N’夙川BOYS SINGLE「ジーザスフレンド」ディスクレビュー

ジーザスフレンド

SINGLE

N’夙川BOYS

ジーザスフレンド

ビクターエンタテインメント

2014.06.04 release

初回生産分限定 Oh! JESUS !?これがほんまのドーナツ盤や!仕様(紙ジャケット)


100万カラットのときめきロックンロール

 ティーンの心に巣食う得体のしれない渇望感、あるいは身のほど知らずの夢とロマン、そして初恋のときめき──そういったものをダイレクトに8ビートへと変換したような、N’夙川BOYS流ロックンロールの魔法が全編にわたって炸裂する好シングル。タイトル・トラック「ジーザスフレンド」は香取慎吾主演のテレビ・ドラマ「SMOKING GUN~決定的証拠~」主題歌としてオンエアされているので耳馴染みの方も多いことと思いますが、“ジーザス! ジィーザーース!”と諸手を上げてシンガロングせずにはいられない、キャッチーかつ即効性に優れたナンバーだ。続く2曲目「未来はOnly Lonely」は、紅一点・リンダdadaがメイン・ボーカルをとる焦燥感に満ちた疾走PUNKナンバーで、頭ん中に渦巻く疑念や不安を「やりたい事を やりたいでしょう! やりたい事を 貫くでしょう!」と一点突破してみせるプロットが愉快にして痛快。3曲目には代表曲「路地裏BE-POP」の“憧れの夙川スタジアム、空想ライブ・バージョン”なる架空ライブ音源が収録されていて、聴きどころは満載だ。

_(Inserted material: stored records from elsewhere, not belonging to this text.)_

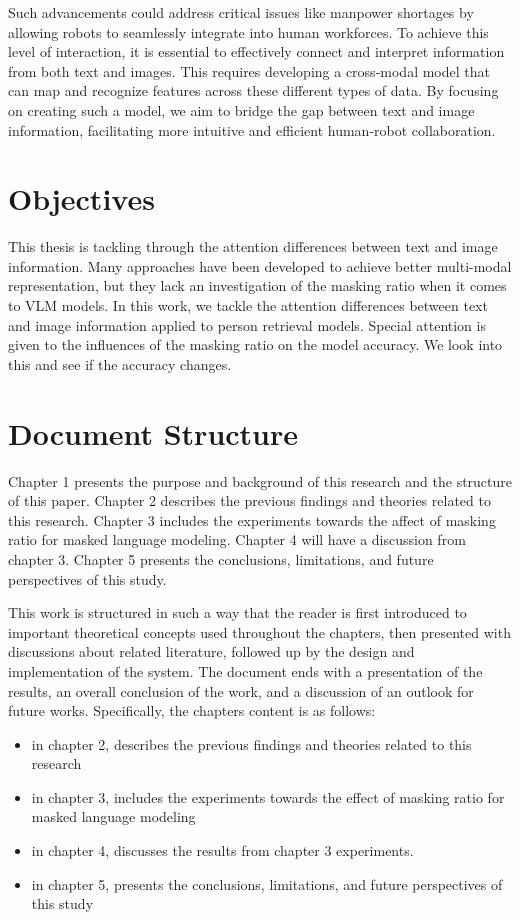 Such advancements could address critical issues like manpower shortages by allowing robots to seamlessly integrate into human workforces. To achieve this level of interaction, it is essential to effectively connect and interpret information from both text and images. This requires developing a cross-modal model that can map and recognize features across these different types of data. By focusing on creating such a model, we aim to bridge the gap between text and image information, facilitating more intuitive and efficient human-robot collaboration.

\section{Objectives}
This thesis is tackling through the attention differences between text and image information. 
Many approaches have been developed to achieve better multi-modal representation, but they lack an investigation of the masking ratio when it comes to VLM models. In this work, we tackle the attention differences between text and image information applied to person retrieval models. Special attention is given to the influences of the masking ratio on the model accuracy. We look into this and see if the accuracy changes.

\section{Document Structure}

Chapter 1 presents the purpose and background of this research and the structure of this paper. Chapter 2 describes the previous findings and theories related to this research. Chapter 3 includes the experiments towards the affect of masking ratio for masked language modeling. Chapter 4 will have a discussion from chapter 3. Chapter 5 presents the conclusions, limitations, and future perspectives of this study.

This work is structured in such a way that the reader is first introduced to important theoretical concepts used throughout the chapters, then presented with discussions about related literature, followed up by the design and implementation of the system. The document ends with a presentation of the results, an overall conclusion of the work, and a discussion of an outlook for future works. Specifically, the chapters content is as follows:

\begin{itemize}
    \item in chapter 2, describes the previous findings and theories related to this research
    \item in chapter 3, includes the experiments towards the effect of masking ratio for masked language modeling
    \item in chapter 4, discusses the results from chapter 3 experiments.
    \item in chapter 5, presents the conclusions, limitations, and future perspectives of this study
\end{itemize}

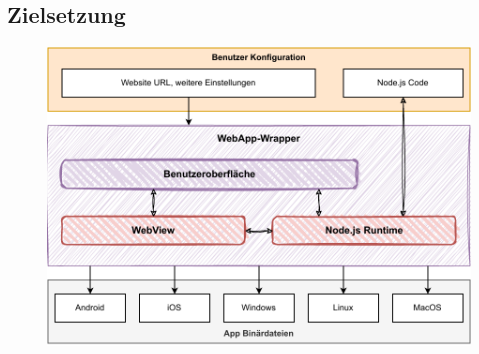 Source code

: \subsection{Zielsetzung}

\begin{figure}[H]
    \centering
    \includegraphics[width=\textwidth]{assets/04_WebApp-Wrapper/01_Zielsetzung.drawio.pdf}
\end{figure}


\clearpage
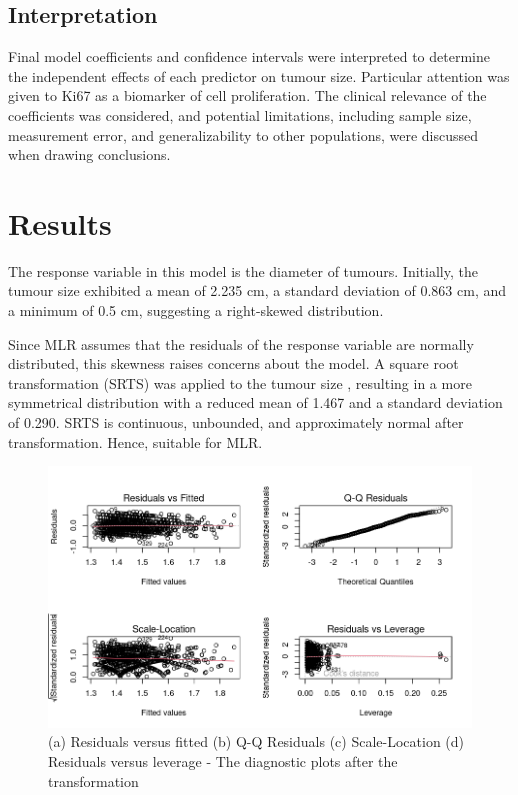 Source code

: \documentclass[letter]{article}
\begin{document}
\subsection{Interpretation}

Final model coefficients and confidence intervals were interpreted to determine the independent effects of each predictor on tumour size. Particular attention was given to Ki67 as a biomarker of cell proliferation. 
The clinical relevance of the coefficients was considered, and potential limitations, including sample size, measurement error, and generalizability to other populations, were discussed when drawing conclusions.

\newpage

\section{Results}

The response variable in this model is the diameter of tumours. Initially,
the tumour size exhibited a mean of 2.235 cm, a standard deviation of 0.863 cm, and a minimum
of 0.5 cm, suggesting a right-skewed distribution.

Since MLR assumes that the
residuals of the response variable are normally distributed, this skewness raises concerns about
the model. A square root transformation (SRTS) was applied to the tumour size , resulting in a
more symmetrical distribution with a reduced mean of 1.467 and a standard deviation of 0.290.
SRTS is continuous, unbounded, and approximately normal after transformation.
Hence, suitable for MLR.

\begin{figure}[hbt!]
        \centering
        \includegraphics[width=\textwidth]{sqrt_Diagnostics.png}
        \caption{(a) Residuals versus fitted (b) Q-Q Residuals (c) Scale-Location (d) Residuals versus leverage - The diagnostic plots after the transformation}
\end{figure}
\end{document}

 夙ボに関しては毎度のことながら、マーヤLOVEのやぶれかぶれなしゃがれ声と好対照をなす、なんともピュアで溌剌としたリンダdadaのエンジェル・ボイスが超絶チャーミングで、聴いていると無性に胸がキュン×2。既婚男子としてはいささか困ってしまうのだけれど、まさにビューティ&ビーストというイメージの男女掛け合いボーカルがこのうえなく青春的なドラマ性を生んでいるし、ここまで衒いなくストレートに青春を鳴らし描くロック・バンドは装飾過多なシーンにあって稀有な存在だと思う、本当に。「真実を追って傷つけたよフレンド 運命を知って傷ついたよフレンド」(「ジーザスフレンド」より)という引き裂かれた感情も、そう、彼らの手にかかれば青春群像劇の輝かしいワン・シーンになるのだ。